Tuesday, September 15, 2015

About Gulf Coast Living and storms

As I mentioned, I'm going to write a bit, here, about the 10th anniversary of Hurricane Katrina. I'm not promoting these posts, because what needs to be front and center are the direct victims.

So I will start off with links to some of those posts:

I moved to Houston perhaps a few months before Tropical Storm Allison hit. Actually, it hit twice: once on Tuesday, and then it came back on Saturday.
Tropical storms are a common occurrence on the coast. Usually there's heavy rain, sometimes thunder & lightning that seem far stronger than any I remember in the MidWest

In time you learn the usual flood patterns, the routes to get home -- or when to leave early and just stay home.

We were in a 2nd floor apartment for Allison, so we were safe. However, we gave our family a scare, because the apartment was on "Medical Center Boulevard" (in Webster, about 30 minutes south of Houston), and the Houston Medical Center district was hard-hit.

What made Allison bad, was that the storm moved slowly, and so it lingered. Dumping lots and lots of rain over a single area. And on Saturday, my car got flooded in all of the rain. I had insurance, and we got it fixed up.

Hurricanes are not nearly as common as tropical storms. Sure, several make landfall in the United States every year. But you can also live in one hurricane-prone area for about 5-10 years and never have a hurricane hit your region.

The response to Hurricane Katrina, from where we lived in Houston, was like a slow-motion horror movie. I was following the storm, so I saw news about people trapped in attics, or climbing to roofs, almost immediately. I knew that at least one of the "shelter in place" locations had experienced roof damage.

But I was stunned that it took ~4 days to get the people out of the unsuitable shelter. Stunned by the nationwide response, or lack thereof, to a fellow coastal city -- every other hurricane I had seen from a distance, even TS Allison, there was immediate, coordinated support to the region.

We were part of a UU congregation at that time, and I registered our house as available to take in evacuees.

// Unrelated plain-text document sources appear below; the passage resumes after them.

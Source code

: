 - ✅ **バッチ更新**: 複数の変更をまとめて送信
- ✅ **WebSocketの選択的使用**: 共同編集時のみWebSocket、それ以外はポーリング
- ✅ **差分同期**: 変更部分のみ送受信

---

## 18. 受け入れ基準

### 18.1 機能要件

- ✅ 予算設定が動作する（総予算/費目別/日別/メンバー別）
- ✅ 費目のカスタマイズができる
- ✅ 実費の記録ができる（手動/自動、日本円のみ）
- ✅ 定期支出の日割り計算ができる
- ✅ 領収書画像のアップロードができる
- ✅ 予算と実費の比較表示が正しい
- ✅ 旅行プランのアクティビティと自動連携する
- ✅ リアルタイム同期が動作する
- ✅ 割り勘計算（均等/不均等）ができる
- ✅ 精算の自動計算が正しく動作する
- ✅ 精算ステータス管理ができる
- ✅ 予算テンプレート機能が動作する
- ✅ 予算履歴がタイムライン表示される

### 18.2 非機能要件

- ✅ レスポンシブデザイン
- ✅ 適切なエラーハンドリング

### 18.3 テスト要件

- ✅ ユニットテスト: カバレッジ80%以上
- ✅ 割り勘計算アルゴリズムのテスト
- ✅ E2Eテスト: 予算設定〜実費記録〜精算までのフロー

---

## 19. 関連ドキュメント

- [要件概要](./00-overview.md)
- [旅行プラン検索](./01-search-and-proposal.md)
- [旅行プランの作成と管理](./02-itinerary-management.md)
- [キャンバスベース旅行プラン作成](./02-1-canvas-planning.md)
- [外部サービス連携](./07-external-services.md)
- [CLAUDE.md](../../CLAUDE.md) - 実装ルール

But nobody took us up on the offer. We tried to support a fellow congregant, who had 12 people at her house.

After people were relocated to the Houston Astrodome, I heard from one of the volunteers about some of her experience volunteering. Nothing bad - the people she was helping were polite and grateful.

The aftermath of Hurricane Katrina was my, personal, first encounter with the concept that poor people ARE the authorities on how they need to spend their money.

I grew up with the patronizing concept that people are poor because they don't know how to save & spend money on what is important.

I don't recall who it was, post-Katrina, that pointed out to me how, if there are 15+ people in a household, they might collectively have the bare necessities worked out for the time being. But when there are so many crowded in together,a big-screen tv might in fact be what they need in order to allow everybody to watch a show together. And that would be something to do while they wait for insurance to settle, while they are looking for a new job, while they are piecing together new lives from what happened.

3-4 weeks later, we were the evacuees.